Description of the task: Count up the lines in the listing below that hold "semester", and answer with the total alone.

==*==

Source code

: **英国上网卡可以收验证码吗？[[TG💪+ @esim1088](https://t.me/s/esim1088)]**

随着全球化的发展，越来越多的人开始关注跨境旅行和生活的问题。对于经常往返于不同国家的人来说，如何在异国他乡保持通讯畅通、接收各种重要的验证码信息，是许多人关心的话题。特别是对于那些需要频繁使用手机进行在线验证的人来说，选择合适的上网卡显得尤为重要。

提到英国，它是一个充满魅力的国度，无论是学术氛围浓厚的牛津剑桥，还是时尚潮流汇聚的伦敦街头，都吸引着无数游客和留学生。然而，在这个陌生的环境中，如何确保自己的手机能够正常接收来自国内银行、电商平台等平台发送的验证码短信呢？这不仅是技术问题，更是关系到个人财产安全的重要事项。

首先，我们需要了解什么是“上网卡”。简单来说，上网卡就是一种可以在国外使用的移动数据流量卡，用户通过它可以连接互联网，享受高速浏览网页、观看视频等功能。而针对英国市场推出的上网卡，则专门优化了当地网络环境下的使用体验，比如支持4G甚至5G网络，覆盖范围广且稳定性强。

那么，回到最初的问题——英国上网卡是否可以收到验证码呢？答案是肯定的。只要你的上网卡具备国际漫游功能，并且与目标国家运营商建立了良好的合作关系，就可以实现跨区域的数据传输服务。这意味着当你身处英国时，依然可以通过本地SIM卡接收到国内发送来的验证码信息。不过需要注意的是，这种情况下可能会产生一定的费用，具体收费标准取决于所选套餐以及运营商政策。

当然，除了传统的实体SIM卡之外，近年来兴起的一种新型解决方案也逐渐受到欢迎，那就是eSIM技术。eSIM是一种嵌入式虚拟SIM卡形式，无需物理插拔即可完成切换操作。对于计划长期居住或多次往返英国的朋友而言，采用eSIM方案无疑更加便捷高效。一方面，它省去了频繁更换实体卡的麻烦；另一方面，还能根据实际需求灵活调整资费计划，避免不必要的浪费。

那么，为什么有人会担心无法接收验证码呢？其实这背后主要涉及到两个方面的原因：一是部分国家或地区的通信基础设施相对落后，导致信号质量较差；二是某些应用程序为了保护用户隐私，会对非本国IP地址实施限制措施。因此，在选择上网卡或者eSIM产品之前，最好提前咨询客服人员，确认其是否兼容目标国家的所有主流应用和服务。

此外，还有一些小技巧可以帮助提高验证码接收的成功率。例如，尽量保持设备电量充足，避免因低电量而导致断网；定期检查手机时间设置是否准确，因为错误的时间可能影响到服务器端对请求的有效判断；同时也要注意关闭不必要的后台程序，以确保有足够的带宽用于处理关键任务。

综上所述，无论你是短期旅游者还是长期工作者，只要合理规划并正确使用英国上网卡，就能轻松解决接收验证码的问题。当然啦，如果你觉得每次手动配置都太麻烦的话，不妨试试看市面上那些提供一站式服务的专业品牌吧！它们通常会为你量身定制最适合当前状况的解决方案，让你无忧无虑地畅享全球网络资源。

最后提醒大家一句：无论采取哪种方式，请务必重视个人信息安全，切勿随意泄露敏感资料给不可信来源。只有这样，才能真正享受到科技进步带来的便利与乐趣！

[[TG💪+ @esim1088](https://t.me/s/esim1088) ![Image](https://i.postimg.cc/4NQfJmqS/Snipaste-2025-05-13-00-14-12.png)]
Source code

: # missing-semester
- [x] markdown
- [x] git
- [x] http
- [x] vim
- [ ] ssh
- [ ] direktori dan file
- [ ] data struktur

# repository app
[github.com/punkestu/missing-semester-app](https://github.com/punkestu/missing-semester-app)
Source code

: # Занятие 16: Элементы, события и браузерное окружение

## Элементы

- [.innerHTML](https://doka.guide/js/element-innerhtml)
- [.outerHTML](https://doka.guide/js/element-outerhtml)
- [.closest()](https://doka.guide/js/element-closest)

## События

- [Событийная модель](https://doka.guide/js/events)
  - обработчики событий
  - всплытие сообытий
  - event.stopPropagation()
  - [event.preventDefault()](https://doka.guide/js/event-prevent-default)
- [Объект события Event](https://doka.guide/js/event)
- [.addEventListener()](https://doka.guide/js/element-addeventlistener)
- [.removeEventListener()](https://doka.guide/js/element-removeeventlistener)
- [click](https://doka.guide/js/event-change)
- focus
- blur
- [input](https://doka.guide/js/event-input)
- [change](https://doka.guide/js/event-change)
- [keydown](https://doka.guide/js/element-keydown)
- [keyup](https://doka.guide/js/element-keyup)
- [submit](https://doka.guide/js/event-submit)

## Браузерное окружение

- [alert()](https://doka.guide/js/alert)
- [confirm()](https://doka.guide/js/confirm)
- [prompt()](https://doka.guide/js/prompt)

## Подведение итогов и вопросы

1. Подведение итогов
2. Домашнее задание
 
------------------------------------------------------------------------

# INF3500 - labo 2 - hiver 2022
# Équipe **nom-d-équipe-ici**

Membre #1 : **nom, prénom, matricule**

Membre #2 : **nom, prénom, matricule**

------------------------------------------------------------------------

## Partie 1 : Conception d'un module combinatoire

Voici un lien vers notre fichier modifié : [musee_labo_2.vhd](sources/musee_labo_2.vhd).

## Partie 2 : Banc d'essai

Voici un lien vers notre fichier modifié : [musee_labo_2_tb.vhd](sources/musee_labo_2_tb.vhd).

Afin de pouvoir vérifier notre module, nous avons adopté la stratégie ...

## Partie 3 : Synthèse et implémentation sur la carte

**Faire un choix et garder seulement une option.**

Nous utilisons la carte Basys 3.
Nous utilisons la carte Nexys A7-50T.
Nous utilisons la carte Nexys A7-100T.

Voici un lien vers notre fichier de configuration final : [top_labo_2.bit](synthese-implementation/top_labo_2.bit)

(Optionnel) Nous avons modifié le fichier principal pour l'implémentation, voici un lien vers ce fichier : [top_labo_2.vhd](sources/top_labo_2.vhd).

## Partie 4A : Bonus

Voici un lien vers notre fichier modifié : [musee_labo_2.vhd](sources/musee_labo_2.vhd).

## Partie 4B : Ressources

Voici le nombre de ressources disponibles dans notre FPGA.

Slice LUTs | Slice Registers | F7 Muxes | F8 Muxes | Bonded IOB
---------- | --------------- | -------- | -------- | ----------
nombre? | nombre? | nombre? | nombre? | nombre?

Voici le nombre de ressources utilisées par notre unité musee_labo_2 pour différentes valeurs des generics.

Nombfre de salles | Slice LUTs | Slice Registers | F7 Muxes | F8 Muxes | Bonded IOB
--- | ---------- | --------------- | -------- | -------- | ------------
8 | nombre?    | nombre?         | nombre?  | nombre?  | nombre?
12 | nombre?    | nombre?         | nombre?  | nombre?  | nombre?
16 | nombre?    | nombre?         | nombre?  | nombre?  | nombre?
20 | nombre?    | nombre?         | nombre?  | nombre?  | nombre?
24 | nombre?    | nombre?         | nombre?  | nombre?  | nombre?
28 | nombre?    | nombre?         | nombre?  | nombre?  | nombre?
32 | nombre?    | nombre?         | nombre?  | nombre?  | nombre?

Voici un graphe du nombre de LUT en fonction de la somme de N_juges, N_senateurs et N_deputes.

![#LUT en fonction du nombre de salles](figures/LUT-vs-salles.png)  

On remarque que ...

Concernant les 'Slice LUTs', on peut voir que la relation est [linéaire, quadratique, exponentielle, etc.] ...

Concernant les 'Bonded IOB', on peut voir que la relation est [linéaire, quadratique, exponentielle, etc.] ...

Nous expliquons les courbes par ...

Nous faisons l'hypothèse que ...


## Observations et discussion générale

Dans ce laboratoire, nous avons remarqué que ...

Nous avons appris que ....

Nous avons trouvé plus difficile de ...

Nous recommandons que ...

==*==

Answer for this exercise: 2